‘It was strange. It was weird. It was Deja Vue,’ Charles wrote under the words, ‘Dear Candice.’

‘When Teresa came home yesterday I was reading an article about unwanted pregnancies. It wasn’t a particularly interesting article. In fact, I was dozing off when Teresa walked in.’

“Guess what, Honey,” she said as she was taking her coat off.

‘Deja Vue,’ I thought. ‘Deja Vu. Strange she should use the word, honey . She never calls me honey. It was as if she knew I almost made a peanut butter and honey sandwich for lunch today but decided on bean soup instead.’ I was drowsy and thinking stupid stuff.

“I was reading a report this morning…” she went on.

‘There you go,’ I thought. ‘Reading. I’m reading. She was reading. She never tells me about what she reads at work. It’s always Joe does this and Beverly did that or another crazy customer.’ It was sorta weird I would say.’ 

“It was about the overpopulation of immature bank accounts in our system.”

‘I had no idea what to say to that, and she was looking at me as if she was expecting me to say something. What do you say to that? I have no idea what an immature bank account is. I didn’t even know there was such a thing. I thought she wanted me to ask, but I said to myself, ‘Don’t ask. I’m not going to ask. She’ll have to explain and it will take too long and be so boring she’ll stop and say “Am I boring you?” and I’ll say, “No, no, no, just carry over from my magazine. It’s a little boring, you know.’

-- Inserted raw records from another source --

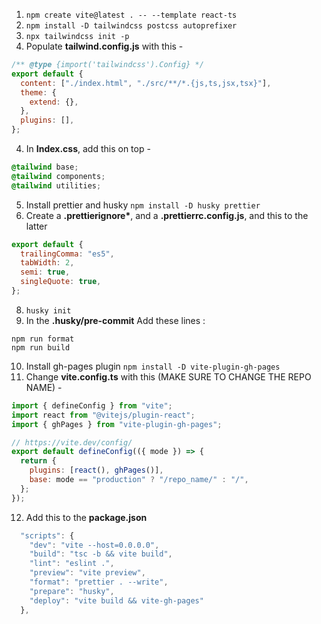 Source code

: 1. `npm create vite@latest . -- --template react-ts`
1. `npm install -D tailwindcss postcss autoprefixer`
1. `npx tailwindcss init -p`
1. Populate **tailwind.config.js** with this -

```js
/** @type {import('tailwindcss').Config} */
export default {
  content: ["./index.html", "./src/**/*.{js,ts,jsx,tsx}"],
  theme: {
    extend: {},
  },
  plugins: [],
};
```

4. In **Index.css**, add this on top -

```css
@tailwind base;
@tailwind components;
@tailwind utilities;
```

5. Install prettier and husky `npm install -D husky prettier`
6. Create a **.prettierignore\***, and a **.prettierrc.config.js**, and this to the latter

```js
export default {
  trailingComma: "es5",
  tabWidth: 2,
  semi: true,
  singleQuote: true,
};
```
8. `husky init`
9. In the **.husky/pre-commit** Add these lines :

```
npm run format
npm run build
```

10. Install gh-pages plugin `npm install -D vite-plugin-gh-pages`
11. Change **vite.config.ts** with this (MAKE SURE TO CHANGE THE REPO NAME) -

```js
import { defineConfig } from "vite";
import react from "@vitejs/plugin-react";
import { ghPages } from "vite-plugin-gh-pages";

// https://vite.dev/config/
export default defineConfig(({ mode }) => {
  return {
    plugins: [react(), ghPages()],
    base: mode == "production" ? "/repo_name/" : "/",
  };
});
```

12. Add this to the **package.json** 
```js
  "scripts": {
    "dev": "vite --host=0.0.0.0",
    "build": "tsc -b && vite build",
    "lint": "eslint .",
    "preview": "vite preview",
    "format": "prettier . --write",
    "prepare": "husky",
    "deploy": "vite build && vite-gh-pages"
  },
```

“And the phone rang,” she was saying. “Talk about over population…”

Now, this is where it got weird. There was this look on her face as if she was trying to mislead me as if she was trying to get me thinking about over population in general because she was going to spring something on me. For a moment I think she knew and for a moment I really wanted to know who she was talking to.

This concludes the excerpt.